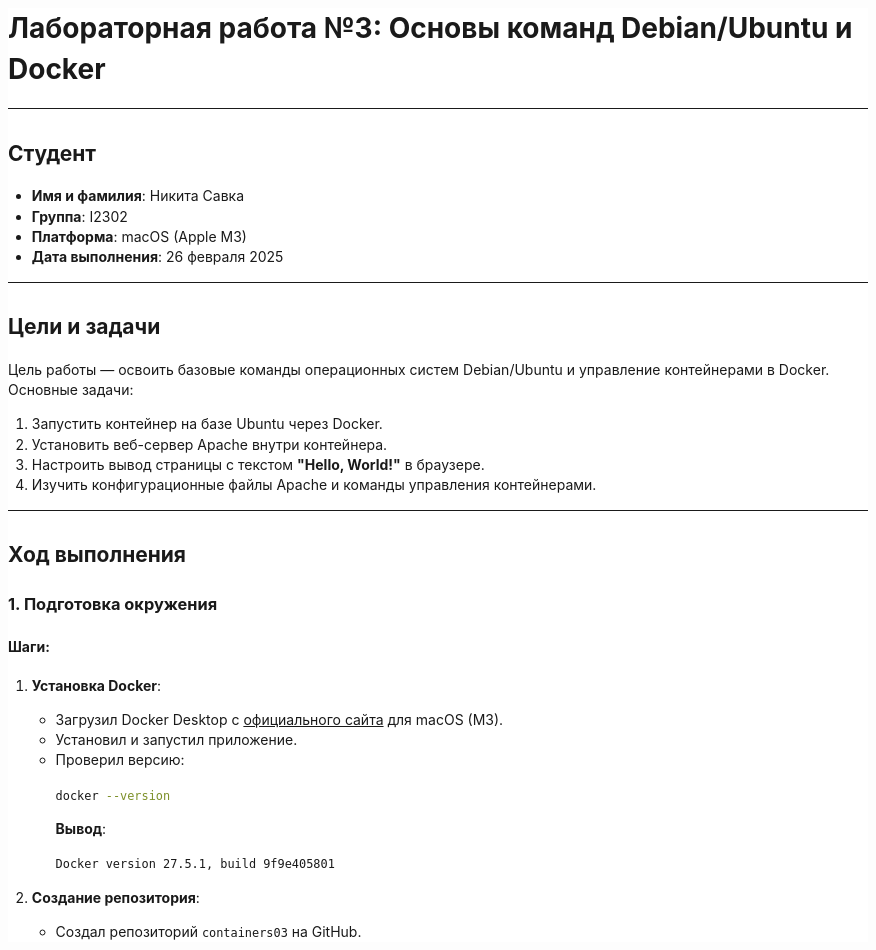 # Лабораторная работа №3: Основы команд Debian/Ubuntu и Docker

---

## Студент

- **Имя и фамилия**: Никита Савка  
- **Группа**: I2302  
- **Платформа**: macOS (Apple M3)  
- **Дата выполнения**: 26 февраля 2025  

---

## Цели и задачи

Цель работы — освоить базовые команды операционных систем Debian/Ubuntu и управление контейнерами в Docker. Основные задачи:  

1. Запустить контейнер на базе Ubuntu через Docker.  
2. Установить веб-сервер Apache внутри контейнера.  
3. Настроить вывод страницы с текстом **"Hello, World!"** в браузере.  
4. Изучить конфигурационные файлы Apache и команды управления контейнерами.  

---

## Ход выполнения

### 1. Подготовка окружения

#### Шаги:  
1. **Установка Docker**:  
   - Загрузил Docker Desktop с [официального сайта](https://www.docker.com/products/docker-desktop) для macOS (M3).  
   - Установил и запустил приложение.  
   - Проверил версию:  
     ```bash
     docker --version
     ```  
     **Вывод**:  
     ```
     Docker version 27.5.1, build 9f9e405801
     ```  

2. **Создание репозитория**:  
   - Создал репозиторий `containers03` на GitHub.  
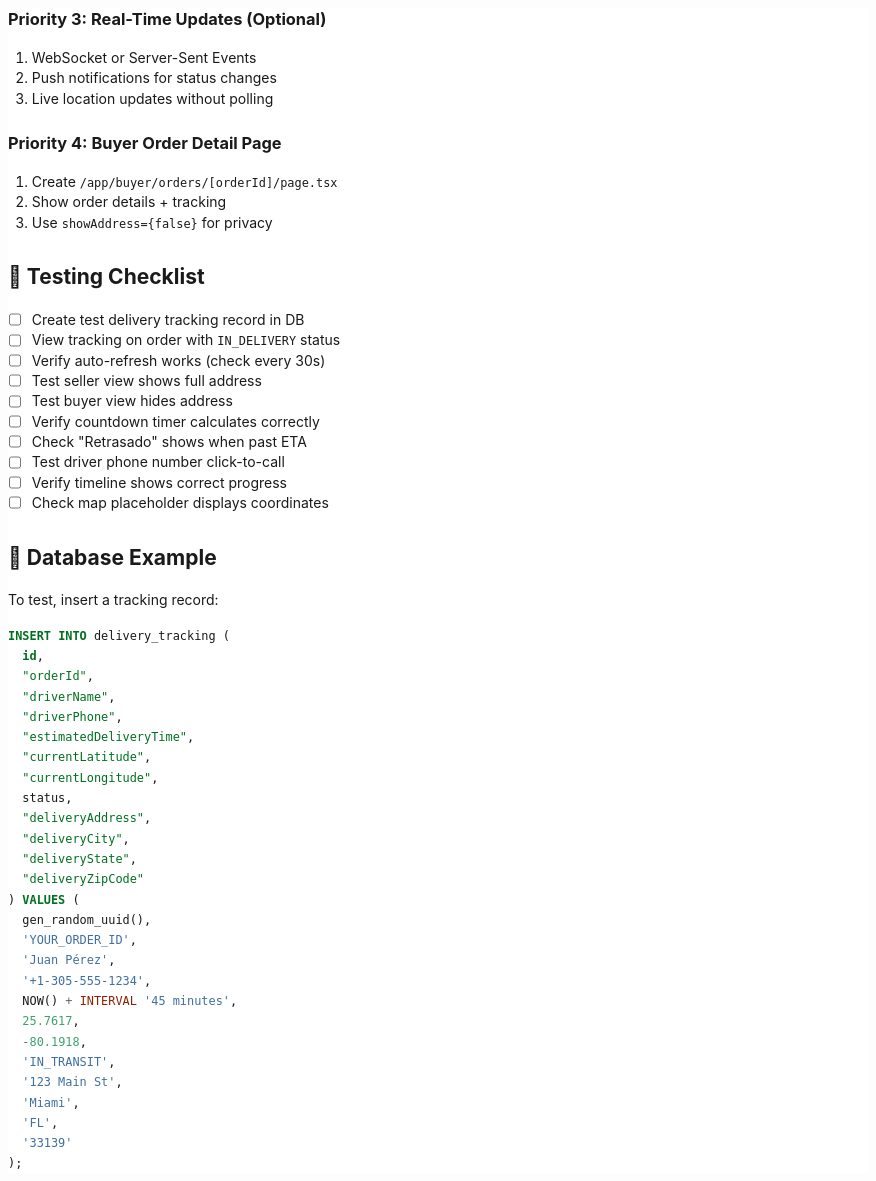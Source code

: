 ### Priority 3: Real-Time Updates (Optional)
1. WebSocket or Server-Sent Events
2. Push notifications for status changes
3. Live location updates without polling

### Priority 4: Buyer Order Detail Page
1. Create `/app/buyer/orders/[orderId]/page.tsx`
2. Show order details + tracking
3. Use `showAddress={false}` for privacy

## 🧪 Testing Checklist

- [ ] Create test delivery tracking record in DB
- [ ] View tracking on order with `IN_DELIVERY` status
- [ ] Verify auto-refresh works (check every 30s)
- [ ] Test seller view shows full address
- [ ] Test buyer view hides address
- [ ] Verify countdown timer calculates correctly
- [ ] Check "Retrasado" shows when past ETA
- [ ] Test driver phone number click-to-call
- [ ] Verify timeline shows correct progress
- [ ] Check map placeholder displays coordinates

## 📝 Database Example

To test, insert a tracking record:

```sql
INSERT INTO delivery_tracking (
  id, 
  "orderId", 
  "driverName", 
  "driverPhone",
  "estimatedDeliveryTime",
  "currentLatitude",
  "currentLongitude",
  status,
  "deliveryAddress",
  "deliveryCity",
  "deliveryState",
  "deliveryZipCode"
) VALUES (
  gen_random_uuid(),
  'YOUR_ORDER_ID',
  'Juan Pérez',
  '+1-305-555-1234',
  NOW() + INTERVAL '45 minutes',
  25.7617,
  -80.1918,
  'IN_TRANSIT',
  '123 Main St',
  'Miami',
  'FL',
  '33139'
);
```

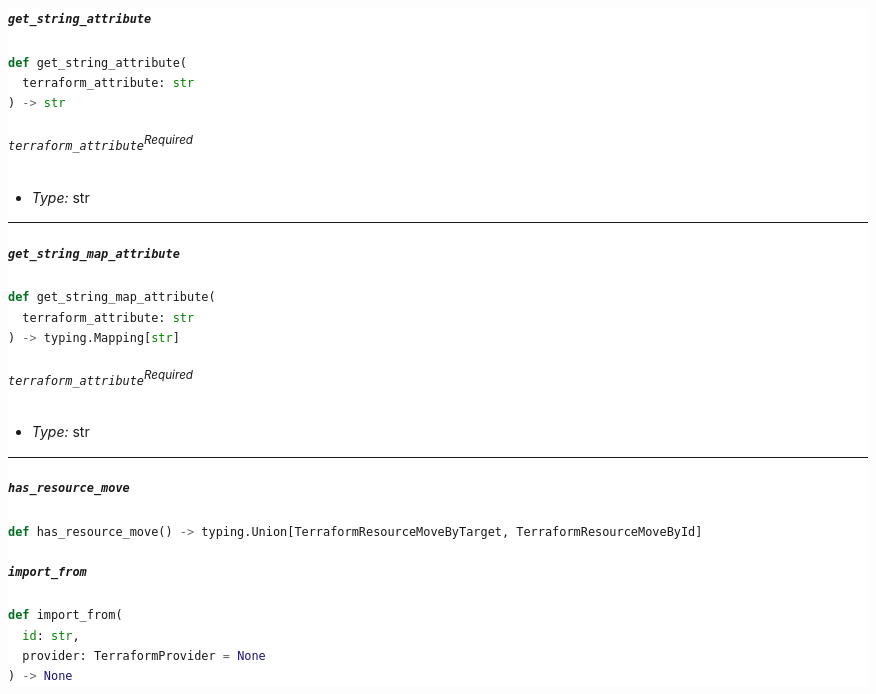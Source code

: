 ##### `get_string_attribute` <a name="get_string_attribute" id="rhizo-co-terraform-provider-oci.fleetAppsManagementMaintenanceWindow.FleetAppsManagementMaintenanceWindow.getStringAttribute"></a>

```python
def get_string_attribute(
  terraform_attribute: str
) -> str
```

###### `terraform_attribute`<sup>Required</sup> <a name="terraform_attribute" id="rhizo-co-terraform-provider-oci.fleetAppsManagementMaintenanceWindow.FleetAppsManagementMaintenanceWindow.getStringAttribute.parameter.terraformAttribute"></a>

- *Type:* str

---

##### `get_string_map_attribute` <a name="get_string_map_attribute" id="rhizo-co-terraform-provider-oci.fleetAppsManagementMaintenanceWindow.FleetAppsManagementMaintenanceWindow.getStringMapAttribute"></a>

```python
def get_string_map_attribute(
  terraform_attribute: str
) -> typing.Mapping[str]
```

###### `terraform_attribute`<sup>Required</sup> <a name="terraform_attribute" id="rhizo-co-terraform-provider-oci.fleetAppsManagementMaintenanceWindow.FleetAppsManagementMaintenanceWindow.getStringMapAttribute.parameter.terraformAttribute"></a>

- *Type:* str

---

##### `has_resource_move` <a name="has_resource_move" id="rhizo-co-terraform-provider-oci.fleetAppsManagementMaintenanceWindow.FleetAppsManagementMaintenanceWindow.hasResourceMove"></a>

```python
def has_resource_move() -> typing.Union[TerraformResourceMoveByTarget, TerraformResourceMoveById]
```

##### `import_from` <a name="import_from" id="rhizo-co-terraform-provider-oci.fleetAppsManagementMaintenanceWindow.FleetAppsManagementMaintenanceWindow.importFrom"></a>

```python
def import_from(
  id: str,
  provider: TerraformProvider = None
) -> None
```
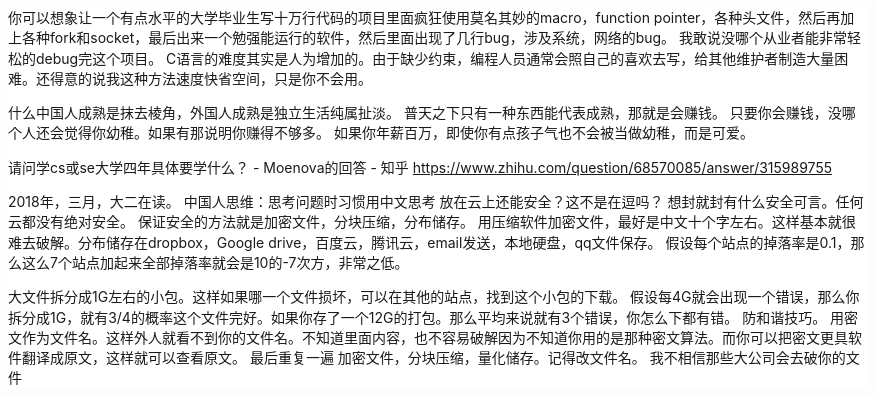 你可以想象让一个有点水平的大学毕业生写十万行代码的项目里面疯狂使用莫名其妙的macro，function pointer，各种头文件，然后再加上各种fork和socket，最后出来一个勉强能运行的软件，然后里面出现了几行bug，涉及系统，网络的bug。
我敢说没哪个从业者能非常轻松的debug完这个项目。
C语言的难度其实是人为增加的。由于缺少约束，编程人员通常会照自己的喜欢去写，给其他维护者制造大量困难。还得意的说我这种方法速度快省空间，只是你不会用。





什么中国人成熟是抹去棱角，外国人成熟是独立生活纯属扯淡。
普天之下只有一种东西能代表成熟，那就是会赚钱。
只要你会赚钱，没哪个人还会觉得你幼稚。如果有那说明你赚得不够多。
如果你年薪百万，即使你有点孩子气也不会被当做幼稚，而是可爱。

请问学cs或se大学四年具体要学什么？ - Moenova的回答 - 知乎
https://www.zhihu.com/question/68570085/answer/315989755


2018年，三月，大二在读。
中国人思维：思考问题时习惯用中文思考
放在云上还能安全？这不是在逗吗？
想封就封有什么安全可言。任何云都没有绝对安全。
保证安全的方法就是加密文件，分块压缩，分布储存。
用压缩软件加密文件，最好是中文十个字左右。这样基本就很难去破解。分布储存在dropbox，Google drive，百度云，腾讯云，email发送，本地硬盘，qq文件保存。
假设每个站点的掉落率是0.1，那么这么7个站点加起来全部掉落率就会是10的-7次方，非常之低。

大文件拆分成1G左右的小包。这样如果哪一个文件损坏，可以在其他的站点，找到这个小包的下载。
假设每4G就会出现一个错误，那么你拆分成1G，就有3/4的概率这个文件完好。如果你存了一个12G的打包。那么平均来说就有3个错误，你怎么下都有错。
防和谐技巧。
用密文作为文件名。这样外人就看不到你的文件名。不知道里面内容，也不容易破解因为不知道你用的是那种密文算法。而你可以把密文更具软件翻译成原文，这样就可以查看原文。
最后重复一遍
加密文件，分块压缩，量化储存。记得改文件名。
我不相信那些大公司会去破你的文件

════

The output must match the records word for word, except that no pictures appear.

 # Лабораторная работа №3: Основы команд Debian/Ubuntu и Docker

---

## Студент

- **Имя и фамилия**: Никита Савка  
- **Группа**: I2302  
- **Платформа**: macOS (Apple M3)  
- **Дата выполнения**: 26 февраля 2025  

---

## Цели и задачи

Цель работы — освоить базовые команды операционных систем Debian/Ubuntu и управление контейнерами в Docker. Основные задачи:  

1. Запустить контейнер на базе Ubuntu через Docker.  
2. Установить веб-сервер Apache внутри контейнера.  
3. Настроить вывод страницы с текстом **"Hello, World!"** в браузере.  
4. Изучить конфигурационные файлы Apache и команды управления контейнерами.  

---

## Ход выполнения

### 1. Подготовка окружения

#### Шаги:  
1. **Установка Docker**:  
   - Загрузил Docker Desktop с [официального сайта](https://www.docker.com/products/docker-desktop) для macOS (M3).  
   - Установил и запустил приложение.  
   - Проверил версию:  
     ```bash
     docker --version
     ```  
     **Вывод**:  
     ```
     Docker version 27.5.1, build 9f9e405801
     ```  

2. **Создание репозитория**:  
   - Создал репозиторий `containers03` на GitHub.  
Source code

: ### Priority 3: Real-Time Updates (Optional)
1. WebSocket or Server-Sent Events
2. Push notifications for status changes
3. Live location updates without polling

### Priority 4: Buyer Order Detail Page
1. Create `/app/buyer/orders/[orderId]/page.tsx`
2. Show order details + tracking
3. Use `showAddress={false}` for privacy

## 🧪 Testing Checklist

- [ ] Create test delivery tracking record in DB
- [ ] View tracking on order with `IN_DELIVERY` status
- [ ] Verify auto-refresh works (check every 30s)
- [ ] Test seller view shows full address
- [ ] Test buyer view hides address
- [ ] Verify countdown timer calculates correctly
- [ ] Check "Retrasado" shows when past ETA
- [ ] Test driver phone number click-to-call
- [ ] Verify timeline shows correct progress
- [ ] Check map placeholder displays coordinates

## 📝 Database Example

To test, insert a tracking record:

```sql
INSERT INTO delivery_tracking (
  id, 
  "orderId", 
  "driverName", 
  "driverPhone",
  "estimatedDeliveryTime",
  "currentLatitude",
  "currentLongitude",
  status,
  "deliveryAddress",
  "deliveryCity",
  "deliveryState",
  "deliveryZipCode"
) VALUES (
  gen_random_uuid(),
  'YOUR_ORDER_ID',
  'Juan Pérez',
  '+1-305-555-1234',
  NOW() + INTERVAL '45 minutes',
  25.7617,
  -80.1918,
  'IN_TRANSIT',
  '123 Main St',
  'Miami',
  'FL',
  '33139'
);
```

Source code

: ##### `get_string_attribute` <a name="get_string_attribute" id="rhizo-co-terraform-provider-oci.fleetAppsManagementMaintenanceWindow.FleetAppsManagementMaintenanceWindow.getStringAttribute"></a>

```python
def get_string_attribute(
  terraform_attribute: str
) -> str
```

###### `terraform_attribute`<sup>Required</sup> <a name="terraform_attribute" id="rhizo-co-terraform-provider-oci.fleetAppsManagementMaintenanceWindow.FleetAppsManagementMaintenanceWindow.getStringAttribute.parameter.terraformAttribute"></a>

- *Type:* str

---

##### `get_string_map_attribute` <a name="get_string_map_attribute" id="rhizo-co-terraform-provider-oci.fleetAppsManagementMaintenanceWindow.FleetAppsManagementMaintenanceWindow.getStringMapAttribute"></a>

```python
def get_string_map_attribute(
  terraform_attribute: str
) -> typing.Mapping[str]
```

###### `terraform_attribute`<sup>Required</sup> <a name="terraform_attribute" id="rhizo-co-terraform-provider-oci.fleetAppsManagementMaintenanceWindow.FleetAppsManagementMaintenanceWindow.getStringMapAttribute.parameter.terraformAttribute"></a>

- *Type:* str

---

##### `has_resource_move` <a name="has_resource_move" id="rhizo-co-terraform-provider-oci.fleetAppsManagementMaintenanceWindow.FleetAppsManagementMaintenanceWindow.hasResourceMove"></a>

```python
def has_resource_move() -> typing.Union[TerraformResourceMoveByTarget, TerraformResourceMoveById]
```

##### `import_from` <a name="import_from" id="rhizo-co-terraform-provider-oci.fleetAppsManagementMaintenanceWindow.FleetAppsManagementMaintenanceWindow.importFrom"></a>

```python
def import_from(
  id: str,
  provider: TerraformProvider = None
) -> None
```
 你可以想象让一个有点水平的大学毕业生写十万行代码的项目里面疯狂使用莫名其妙的macro，function pointer，各种头文件，然后再加上各种fork和socket，最后出来一个勉强能运行的软件，然后里面出现了几行bug，涉及系统，网络的bug。
我敢说没哪个从业者能非常轻松的debug完这个项目。
C语言的难度其实是人为增加的。由于缺少约束，编程人员通常会照自己的喜欢去写，给其他维护者制造大量困难。还得意的说我这种方法速度快省空间，只是你不会用。





什么中国人成熟是抹去棱角，外国人成熟是独立生活纯属扯淡。
普天之下只有一种东西能代表成熟，那就是会赚钱。
只要你会赚钱，没哪个人还会觉得你幼稚。如果有那说明你赚得不够多。
如果你年薪百万，即使你有点孩子气也不会被当做幼稚，而是可爱。

请问学cs或se大学四年具体要学什么？ - Moenova的回答 - 知乎
https://www.zhihu.com/question/68570085/answer/315989755


2018年，三月，大二在读。
中国人思维：思考问题时习惯用中文思考
放在云上还能安全？这不是在逗吗？
想封就封有什么安全可言。任何云都没有绝对安全。
保证安全的方法就是加密文件，分块压缩，分布储存。
用压缩软件加密文件，最好是中文十个字左右。这样基本就很难去破解。分布储存在dropbox，Google drive，百度云，腾讯云，email发送，本地硬盘，qq文件保存。
假设每个站点的掉落率是0.1，那么这么7个站点加起来全部掉落率就会是10的-7次方，非常之低。

大文件拆分成1G左右的小包。这样如果哪一个文件损坏，可以在其他的站点，找到这个小包的下载。
假设每4G就会出现一个错误，那么你拆分成1G，就有3/4的概率这个文件完好。如果你存了一个12G的打包。那么平均来说就有3个错误，你怎么下都有错。
防和谐技巧。
用密文作为文件名。这样外人就看不到你的文件名。不知道里面内容，也不容易破解因为不知道你用的是那种密文算法。而你可以把密文更具软件翻译成原文，这样就可以查看原文。
最后重复一遍
加密文件，分块压缩，量化储存。记得改文件名。
我不相信那些大公司会去破你的文件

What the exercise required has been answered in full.